Dhruv Matani

Mobile: (631) 403-7653 | E-mail: dhruvbird@gmail.com | GitHub: github.com/dhruvbird | Blog: dhruvbird.blogspot.com


Profile Summary:

A software engineer with 9+ years of experience with large scale distributed systems, performance critical services, and a passion for creating developer friendly APIs.


Work Experience:


Facebook Inc., Menlo Park                                                                                                                         March 2013 - Present

Software Engineer  


Logger (Product Infrastructure) – Tech Lead

·  Leading the Logging Infrastructure team at Facebook. This includes Logging from mobile devices, web browsers, web services, and various backend services.

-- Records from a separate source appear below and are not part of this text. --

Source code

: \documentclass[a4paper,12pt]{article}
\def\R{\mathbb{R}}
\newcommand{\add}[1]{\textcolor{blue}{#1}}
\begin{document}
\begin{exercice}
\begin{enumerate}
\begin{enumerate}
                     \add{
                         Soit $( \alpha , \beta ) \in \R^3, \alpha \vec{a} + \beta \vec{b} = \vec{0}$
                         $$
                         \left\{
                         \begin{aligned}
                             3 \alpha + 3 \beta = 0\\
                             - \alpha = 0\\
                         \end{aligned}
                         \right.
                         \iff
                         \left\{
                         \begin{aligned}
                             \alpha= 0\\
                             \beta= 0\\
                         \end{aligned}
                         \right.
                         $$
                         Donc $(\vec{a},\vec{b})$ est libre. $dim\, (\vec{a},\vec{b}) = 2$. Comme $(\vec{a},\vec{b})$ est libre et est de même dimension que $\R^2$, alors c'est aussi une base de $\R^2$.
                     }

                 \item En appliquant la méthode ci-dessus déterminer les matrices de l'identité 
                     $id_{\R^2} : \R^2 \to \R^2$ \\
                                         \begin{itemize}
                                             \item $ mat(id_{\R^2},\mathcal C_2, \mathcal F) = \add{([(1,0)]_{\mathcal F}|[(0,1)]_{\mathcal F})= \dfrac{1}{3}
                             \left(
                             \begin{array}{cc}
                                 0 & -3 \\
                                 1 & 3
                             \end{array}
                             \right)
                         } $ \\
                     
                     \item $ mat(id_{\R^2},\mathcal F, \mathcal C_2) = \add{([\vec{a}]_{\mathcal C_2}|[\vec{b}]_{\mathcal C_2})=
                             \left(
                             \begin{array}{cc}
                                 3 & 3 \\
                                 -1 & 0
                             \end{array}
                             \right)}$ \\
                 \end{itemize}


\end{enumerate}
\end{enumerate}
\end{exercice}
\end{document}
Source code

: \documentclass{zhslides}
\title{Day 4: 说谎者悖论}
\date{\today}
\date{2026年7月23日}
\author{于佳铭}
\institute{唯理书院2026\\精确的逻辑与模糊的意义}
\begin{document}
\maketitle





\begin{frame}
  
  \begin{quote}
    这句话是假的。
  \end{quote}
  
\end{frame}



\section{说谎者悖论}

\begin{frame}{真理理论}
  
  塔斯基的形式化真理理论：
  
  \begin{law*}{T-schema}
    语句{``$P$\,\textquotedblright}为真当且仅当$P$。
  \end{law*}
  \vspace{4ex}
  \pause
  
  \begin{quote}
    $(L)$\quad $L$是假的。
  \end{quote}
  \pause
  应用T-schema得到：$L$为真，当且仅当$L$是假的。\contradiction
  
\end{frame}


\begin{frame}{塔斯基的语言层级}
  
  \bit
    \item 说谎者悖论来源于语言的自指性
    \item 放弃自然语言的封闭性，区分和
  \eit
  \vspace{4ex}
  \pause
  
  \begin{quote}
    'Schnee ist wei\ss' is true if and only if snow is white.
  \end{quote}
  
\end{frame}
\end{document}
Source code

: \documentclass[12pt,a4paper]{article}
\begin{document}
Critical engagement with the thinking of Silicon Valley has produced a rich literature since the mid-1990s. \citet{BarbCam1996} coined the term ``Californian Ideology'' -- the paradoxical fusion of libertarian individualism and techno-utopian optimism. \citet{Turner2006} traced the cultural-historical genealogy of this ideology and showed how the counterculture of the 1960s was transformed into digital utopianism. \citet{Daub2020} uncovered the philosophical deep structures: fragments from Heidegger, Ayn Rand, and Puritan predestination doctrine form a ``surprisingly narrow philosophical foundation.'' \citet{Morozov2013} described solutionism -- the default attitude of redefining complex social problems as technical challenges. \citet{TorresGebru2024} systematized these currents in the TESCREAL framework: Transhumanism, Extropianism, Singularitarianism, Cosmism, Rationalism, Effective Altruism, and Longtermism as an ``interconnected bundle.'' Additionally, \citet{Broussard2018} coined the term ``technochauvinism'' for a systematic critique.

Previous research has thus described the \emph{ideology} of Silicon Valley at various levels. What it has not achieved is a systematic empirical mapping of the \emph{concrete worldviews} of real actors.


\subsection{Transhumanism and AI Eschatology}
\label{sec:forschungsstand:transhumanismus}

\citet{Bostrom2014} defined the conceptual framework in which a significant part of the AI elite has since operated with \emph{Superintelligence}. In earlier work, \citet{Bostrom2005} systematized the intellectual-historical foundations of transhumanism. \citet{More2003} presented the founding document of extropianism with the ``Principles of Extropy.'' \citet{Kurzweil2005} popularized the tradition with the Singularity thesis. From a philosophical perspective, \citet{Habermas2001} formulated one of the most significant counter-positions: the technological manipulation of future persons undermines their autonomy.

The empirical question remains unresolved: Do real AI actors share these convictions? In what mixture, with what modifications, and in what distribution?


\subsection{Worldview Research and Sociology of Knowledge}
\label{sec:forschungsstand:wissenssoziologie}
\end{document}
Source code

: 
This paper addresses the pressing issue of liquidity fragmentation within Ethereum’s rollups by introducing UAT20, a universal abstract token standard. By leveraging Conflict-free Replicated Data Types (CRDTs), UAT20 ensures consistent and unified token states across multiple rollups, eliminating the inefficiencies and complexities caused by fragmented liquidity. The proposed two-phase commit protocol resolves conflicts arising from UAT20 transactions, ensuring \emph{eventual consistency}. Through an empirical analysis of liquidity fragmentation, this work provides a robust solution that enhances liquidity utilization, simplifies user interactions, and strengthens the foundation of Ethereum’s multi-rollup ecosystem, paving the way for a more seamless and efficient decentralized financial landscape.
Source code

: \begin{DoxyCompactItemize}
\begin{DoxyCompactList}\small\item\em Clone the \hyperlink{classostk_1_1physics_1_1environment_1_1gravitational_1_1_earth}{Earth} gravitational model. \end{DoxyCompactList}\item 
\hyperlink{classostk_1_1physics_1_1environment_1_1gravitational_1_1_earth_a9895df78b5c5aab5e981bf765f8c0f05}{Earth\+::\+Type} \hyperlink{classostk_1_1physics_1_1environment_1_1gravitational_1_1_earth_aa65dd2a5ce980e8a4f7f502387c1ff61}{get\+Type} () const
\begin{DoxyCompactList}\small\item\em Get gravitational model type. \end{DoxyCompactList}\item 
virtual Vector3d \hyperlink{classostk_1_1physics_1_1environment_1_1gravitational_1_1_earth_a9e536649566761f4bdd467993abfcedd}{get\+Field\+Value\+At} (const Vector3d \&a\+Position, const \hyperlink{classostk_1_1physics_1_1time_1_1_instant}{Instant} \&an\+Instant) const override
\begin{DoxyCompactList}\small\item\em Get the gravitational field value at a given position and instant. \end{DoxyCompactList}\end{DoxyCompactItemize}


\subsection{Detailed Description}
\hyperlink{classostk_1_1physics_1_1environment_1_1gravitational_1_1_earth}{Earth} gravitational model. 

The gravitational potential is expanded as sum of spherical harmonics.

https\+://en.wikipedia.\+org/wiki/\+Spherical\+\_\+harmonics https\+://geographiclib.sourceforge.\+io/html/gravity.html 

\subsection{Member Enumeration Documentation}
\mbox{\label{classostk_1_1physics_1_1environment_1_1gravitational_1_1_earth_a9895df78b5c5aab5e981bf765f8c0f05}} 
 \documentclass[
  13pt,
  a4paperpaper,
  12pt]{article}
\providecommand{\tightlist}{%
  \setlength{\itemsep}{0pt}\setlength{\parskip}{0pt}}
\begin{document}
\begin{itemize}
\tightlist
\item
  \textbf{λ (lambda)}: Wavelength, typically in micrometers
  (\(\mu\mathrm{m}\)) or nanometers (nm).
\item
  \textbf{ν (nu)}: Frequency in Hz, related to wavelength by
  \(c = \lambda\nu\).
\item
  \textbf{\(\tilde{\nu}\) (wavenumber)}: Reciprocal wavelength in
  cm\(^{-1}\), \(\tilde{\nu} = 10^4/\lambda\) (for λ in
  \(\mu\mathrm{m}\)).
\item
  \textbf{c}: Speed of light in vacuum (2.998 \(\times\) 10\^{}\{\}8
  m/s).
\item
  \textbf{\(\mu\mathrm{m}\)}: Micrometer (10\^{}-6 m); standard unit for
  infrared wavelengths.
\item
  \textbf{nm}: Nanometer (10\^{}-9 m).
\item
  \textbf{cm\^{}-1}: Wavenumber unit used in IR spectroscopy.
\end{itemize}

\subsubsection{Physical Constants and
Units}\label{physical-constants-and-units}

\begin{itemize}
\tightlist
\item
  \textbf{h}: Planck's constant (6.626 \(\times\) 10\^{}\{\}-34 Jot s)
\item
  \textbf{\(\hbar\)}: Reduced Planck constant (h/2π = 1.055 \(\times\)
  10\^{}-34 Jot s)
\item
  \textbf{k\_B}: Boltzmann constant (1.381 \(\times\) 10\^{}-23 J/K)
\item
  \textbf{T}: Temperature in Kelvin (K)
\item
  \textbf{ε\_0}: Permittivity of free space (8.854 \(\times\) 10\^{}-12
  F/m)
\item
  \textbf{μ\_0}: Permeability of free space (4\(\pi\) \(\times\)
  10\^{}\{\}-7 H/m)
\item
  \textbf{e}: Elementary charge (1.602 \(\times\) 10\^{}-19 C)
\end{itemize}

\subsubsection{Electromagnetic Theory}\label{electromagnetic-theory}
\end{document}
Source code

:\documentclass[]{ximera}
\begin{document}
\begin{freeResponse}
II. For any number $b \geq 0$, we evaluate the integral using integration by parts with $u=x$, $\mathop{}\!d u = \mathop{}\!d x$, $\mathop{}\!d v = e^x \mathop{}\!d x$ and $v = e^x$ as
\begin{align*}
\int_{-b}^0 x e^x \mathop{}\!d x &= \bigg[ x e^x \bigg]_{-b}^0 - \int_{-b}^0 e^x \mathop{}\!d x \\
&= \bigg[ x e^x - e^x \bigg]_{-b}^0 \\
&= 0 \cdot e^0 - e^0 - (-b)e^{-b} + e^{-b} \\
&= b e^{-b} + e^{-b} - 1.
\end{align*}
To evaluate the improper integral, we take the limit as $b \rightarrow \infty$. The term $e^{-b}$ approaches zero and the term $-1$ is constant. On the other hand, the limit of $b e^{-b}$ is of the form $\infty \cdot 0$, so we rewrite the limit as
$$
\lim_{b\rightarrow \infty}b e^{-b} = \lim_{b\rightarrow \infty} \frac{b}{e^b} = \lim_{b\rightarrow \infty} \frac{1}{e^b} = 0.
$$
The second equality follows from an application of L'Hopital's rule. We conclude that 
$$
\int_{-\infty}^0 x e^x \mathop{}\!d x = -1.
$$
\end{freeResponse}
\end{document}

·       I’m the mentor for 9 developers on the team, and point of contact for all cross-functional initiatives regarding warehouse data logging

·       Achieved phenomenal efficiencies at various levels by re-architecting the on-wire serialization format for loading data into the Facebook Data Warehouse. This affects both batch and real-time workloads

·       Re-architected the PHP Logger framework to leverage type-safety and runtime efficiency offered by Hack and HHVM. This resulted in single digit percentage wins across the entire fleet of machines

·       Leading the implementation of an intent driven sampling initiative for logging data into the warehouse to allow data growth to scale independently of the popularity of the platform

·       Led the backend C++ Logger initiative to ensure high quality data logging from services at Facebook to various downstream data stores. Changed the development paradigm for logging by providing static type checking (instead of run-time failures and alerts) against downstream table schemas in C++ code, greatly increasing developer productivity

·       Led the cross-language C++/PHP/Python Reader initiative to provide a consistent data ingestion API for real-time workloads across Facebook. Involves integrating with multiple real-time solutions at Facebook such as Stylus and Puma. The focus here is also to have downstream table schemas bubble up into code, and have the code fail fast, enable developers to iterate quickly, and for the application be more reliable. Additionally, the reader frees developers from worrying about the positional nature of columns in their data streams, and provides them the convenience of keyed column lookup without the related performance overhead


Ads Targeting and Custom Audiences

·  Led the effort to platformize the custom audiences backend (for use in other targeting products) and improve targeting by enabling matching on a broader category of traits


Scuba (Data Infrastructure)

·  Part of the team that implemented a performant in-memory columnar storage engine that results in increased data compression

·  Improved data ingestion CPU utilization by 4x (have you heard of merge sort?)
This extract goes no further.